[Stored data]
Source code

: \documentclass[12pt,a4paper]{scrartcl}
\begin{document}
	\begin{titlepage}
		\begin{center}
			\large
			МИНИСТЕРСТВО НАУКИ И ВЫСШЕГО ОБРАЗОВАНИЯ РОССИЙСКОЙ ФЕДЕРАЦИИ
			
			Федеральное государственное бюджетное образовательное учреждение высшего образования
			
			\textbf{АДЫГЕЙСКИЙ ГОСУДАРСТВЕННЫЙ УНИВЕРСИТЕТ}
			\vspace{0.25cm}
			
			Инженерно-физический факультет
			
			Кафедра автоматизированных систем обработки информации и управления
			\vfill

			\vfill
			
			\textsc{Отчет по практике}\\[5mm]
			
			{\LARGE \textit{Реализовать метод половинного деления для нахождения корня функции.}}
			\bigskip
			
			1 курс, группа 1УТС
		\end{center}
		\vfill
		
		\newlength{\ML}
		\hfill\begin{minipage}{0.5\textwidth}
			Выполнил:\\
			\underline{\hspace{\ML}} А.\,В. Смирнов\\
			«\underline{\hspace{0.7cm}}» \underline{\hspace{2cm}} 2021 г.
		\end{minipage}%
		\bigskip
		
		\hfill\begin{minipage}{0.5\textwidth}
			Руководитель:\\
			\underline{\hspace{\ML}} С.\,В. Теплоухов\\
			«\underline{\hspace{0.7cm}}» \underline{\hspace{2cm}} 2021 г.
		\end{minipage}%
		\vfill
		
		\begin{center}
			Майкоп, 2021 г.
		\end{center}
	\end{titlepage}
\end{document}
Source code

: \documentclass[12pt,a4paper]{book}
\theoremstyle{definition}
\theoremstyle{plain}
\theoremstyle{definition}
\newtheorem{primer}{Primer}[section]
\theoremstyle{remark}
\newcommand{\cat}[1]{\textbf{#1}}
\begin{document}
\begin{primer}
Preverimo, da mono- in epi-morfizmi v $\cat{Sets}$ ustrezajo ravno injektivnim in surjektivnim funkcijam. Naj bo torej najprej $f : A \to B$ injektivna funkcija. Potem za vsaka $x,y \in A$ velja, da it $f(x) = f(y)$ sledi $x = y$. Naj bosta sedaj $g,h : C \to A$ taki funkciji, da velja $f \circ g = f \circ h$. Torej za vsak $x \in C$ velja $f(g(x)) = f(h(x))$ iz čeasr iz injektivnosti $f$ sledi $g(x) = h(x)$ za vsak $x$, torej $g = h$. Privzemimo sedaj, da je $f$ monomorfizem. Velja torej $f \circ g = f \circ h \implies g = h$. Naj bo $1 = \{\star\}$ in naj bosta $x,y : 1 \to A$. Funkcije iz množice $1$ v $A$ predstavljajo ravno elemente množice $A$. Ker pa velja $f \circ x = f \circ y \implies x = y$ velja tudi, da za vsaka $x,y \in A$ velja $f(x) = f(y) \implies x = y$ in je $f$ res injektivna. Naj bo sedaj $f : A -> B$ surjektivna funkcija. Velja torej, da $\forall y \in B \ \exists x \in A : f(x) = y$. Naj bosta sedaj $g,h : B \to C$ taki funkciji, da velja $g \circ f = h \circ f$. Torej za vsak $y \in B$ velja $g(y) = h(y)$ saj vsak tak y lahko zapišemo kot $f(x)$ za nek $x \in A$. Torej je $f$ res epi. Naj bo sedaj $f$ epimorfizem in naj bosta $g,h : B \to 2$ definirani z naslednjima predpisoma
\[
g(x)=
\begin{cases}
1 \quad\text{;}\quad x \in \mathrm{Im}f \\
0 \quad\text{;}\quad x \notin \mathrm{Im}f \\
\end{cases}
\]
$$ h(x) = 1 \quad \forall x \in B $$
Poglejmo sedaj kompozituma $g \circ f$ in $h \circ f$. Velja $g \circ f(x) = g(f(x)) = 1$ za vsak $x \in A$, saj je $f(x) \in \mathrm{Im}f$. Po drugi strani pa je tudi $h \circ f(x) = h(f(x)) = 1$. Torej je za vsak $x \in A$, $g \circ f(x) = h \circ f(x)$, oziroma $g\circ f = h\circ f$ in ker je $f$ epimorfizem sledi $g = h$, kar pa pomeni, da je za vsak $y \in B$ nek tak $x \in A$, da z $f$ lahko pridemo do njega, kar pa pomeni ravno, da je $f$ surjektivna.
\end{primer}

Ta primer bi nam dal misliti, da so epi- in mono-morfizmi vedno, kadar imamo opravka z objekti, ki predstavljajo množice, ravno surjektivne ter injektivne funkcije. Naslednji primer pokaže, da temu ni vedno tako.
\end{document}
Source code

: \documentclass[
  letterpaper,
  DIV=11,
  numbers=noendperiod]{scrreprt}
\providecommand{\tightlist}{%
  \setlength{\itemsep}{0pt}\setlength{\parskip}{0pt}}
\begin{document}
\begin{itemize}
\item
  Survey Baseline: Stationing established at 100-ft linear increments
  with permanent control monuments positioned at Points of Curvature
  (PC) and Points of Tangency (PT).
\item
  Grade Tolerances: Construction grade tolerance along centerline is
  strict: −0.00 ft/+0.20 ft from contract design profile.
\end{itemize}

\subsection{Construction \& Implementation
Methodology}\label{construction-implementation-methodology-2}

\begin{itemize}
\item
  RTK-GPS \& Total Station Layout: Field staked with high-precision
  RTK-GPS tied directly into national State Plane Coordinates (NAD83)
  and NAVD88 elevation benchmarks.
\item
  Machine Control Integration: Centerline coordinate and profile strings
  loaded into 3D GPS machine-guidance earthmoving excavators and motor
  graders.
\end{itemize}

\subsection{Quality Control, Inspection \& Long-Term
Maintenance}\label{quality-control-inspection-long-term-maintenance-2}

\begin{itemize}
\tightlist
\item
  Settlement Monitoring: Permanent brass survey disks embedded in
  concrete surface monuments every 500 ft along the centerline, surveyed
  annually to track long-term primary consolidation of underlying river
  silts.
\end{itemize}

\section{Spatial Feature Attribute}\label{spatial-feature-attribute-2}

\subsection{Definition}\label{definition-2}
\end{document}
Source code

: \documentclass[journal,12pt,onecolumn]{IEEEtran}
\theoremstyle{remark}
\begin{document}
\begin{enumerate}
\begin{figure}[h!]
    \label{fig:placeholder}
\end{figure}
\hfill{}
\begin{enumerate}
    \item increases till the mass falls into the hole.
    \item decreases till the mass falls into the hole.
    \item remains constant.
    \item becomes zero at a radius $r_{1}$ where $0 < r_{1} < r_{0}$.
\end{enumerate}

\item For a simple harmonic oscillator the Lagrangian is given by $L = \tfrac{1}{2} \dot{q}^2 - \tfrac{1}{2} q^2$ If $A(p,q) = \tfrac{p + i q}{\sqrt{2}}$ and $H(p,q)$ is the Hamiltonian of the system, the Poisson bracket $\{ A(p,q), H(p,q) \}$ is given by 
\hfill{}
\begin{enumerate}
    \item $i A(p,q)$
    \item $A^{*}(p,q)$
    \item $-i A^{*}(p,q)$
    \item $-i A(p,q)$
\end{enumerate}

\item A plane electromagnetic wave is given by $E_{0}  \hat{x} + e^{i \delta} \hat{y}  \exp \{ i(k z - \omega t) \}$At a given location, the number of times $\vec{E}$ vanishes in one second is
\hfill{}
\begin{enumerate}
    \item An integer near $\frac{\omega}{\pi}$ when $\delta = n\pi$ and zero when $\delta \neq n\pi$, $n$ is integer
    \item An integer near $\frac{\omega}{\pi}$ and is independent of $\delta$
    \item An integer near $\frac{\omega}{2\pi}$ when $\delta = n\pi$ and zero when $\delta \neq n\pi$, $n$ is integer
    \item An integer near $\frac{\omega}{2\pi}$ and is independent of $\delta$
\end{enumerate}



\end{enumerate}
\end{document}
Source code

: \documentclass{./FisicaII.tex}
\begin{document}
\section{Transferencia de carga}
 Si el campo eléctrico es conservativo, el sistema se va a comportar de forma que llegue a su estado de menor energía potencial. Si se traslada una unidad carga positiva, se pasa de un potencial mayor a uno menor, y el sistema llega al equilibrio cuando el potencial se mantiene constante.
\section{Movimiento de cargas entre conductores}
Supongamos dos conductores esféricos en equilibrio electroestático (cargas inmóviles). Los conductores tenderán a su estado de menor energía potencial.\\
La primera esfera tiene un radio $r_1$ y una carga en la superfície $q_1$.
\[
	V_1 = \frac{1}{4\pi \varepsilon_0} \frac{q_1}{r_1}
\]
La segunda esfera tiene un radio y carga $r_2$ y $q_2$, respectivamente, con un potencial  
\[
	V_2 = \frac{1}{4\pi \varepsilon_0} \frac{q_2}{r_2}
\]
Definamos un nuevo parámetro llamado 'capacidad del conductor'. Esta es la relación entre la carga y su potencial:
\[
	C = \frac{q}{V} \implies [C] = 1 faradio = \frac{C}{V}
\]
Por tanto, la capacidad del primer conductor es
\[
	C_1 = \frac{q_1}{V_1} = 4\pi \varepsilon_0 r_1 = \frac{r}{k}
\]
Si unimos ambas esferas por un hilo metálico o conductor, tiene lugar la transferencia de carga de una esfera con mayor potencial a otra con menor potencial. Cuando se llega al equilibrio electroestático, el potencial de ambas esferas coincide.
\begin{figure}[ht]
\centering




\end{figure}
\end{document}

WHAT THE TASK ASKS: The lines above that hold the word "monuments" are the ones to copy.

THE ANSWER:
  with permanent control monuments positioned at Points of Curvature
  concrete surface monuments every 500 ft along the centerline, surveyed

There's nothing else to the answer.